*** Opening The data ***
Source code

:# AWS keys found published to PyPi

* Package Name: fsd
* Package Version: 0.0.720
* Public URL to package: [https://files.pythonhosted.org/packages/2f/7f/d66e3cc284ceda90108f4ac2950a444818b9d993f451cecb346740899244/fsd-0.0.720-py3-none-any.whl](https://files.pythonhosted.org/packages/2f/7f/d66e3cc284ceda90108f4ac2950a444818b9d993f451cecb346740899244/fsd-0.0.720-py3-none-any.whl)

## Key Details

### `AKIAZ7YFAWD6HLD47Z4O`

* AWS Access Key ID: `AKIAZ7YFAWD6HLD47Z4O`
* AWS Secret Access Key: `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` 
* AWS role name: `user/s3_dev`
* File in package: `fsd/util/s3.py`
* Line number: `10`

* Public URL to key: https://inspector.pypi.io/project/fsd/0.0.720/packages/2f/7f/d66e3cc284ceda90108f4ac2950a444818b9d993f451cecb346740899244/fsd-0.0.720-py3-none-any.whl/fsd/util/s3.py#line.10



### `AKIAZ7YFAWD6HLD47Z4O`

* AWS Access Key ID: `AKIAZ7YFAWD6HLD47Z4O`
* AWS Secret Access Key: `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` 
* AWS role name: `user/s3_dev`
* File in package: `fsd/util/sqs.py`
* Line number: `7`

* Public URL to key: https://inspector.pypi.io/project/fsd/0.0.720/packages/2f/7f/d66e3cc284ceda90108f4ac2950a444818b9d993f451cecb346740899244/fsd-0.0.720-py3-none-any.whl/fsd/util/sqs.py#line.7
*** Closing The data ***
- Problem details -
Output the listing above word for word, from the opening line through the line that contains "Package Version: 0.0.720", and leave out everything after it.

- Written response -
Source code

:# AWS keys found published to PyPi

* Package Name: fsd
* Package Version: 0.0.720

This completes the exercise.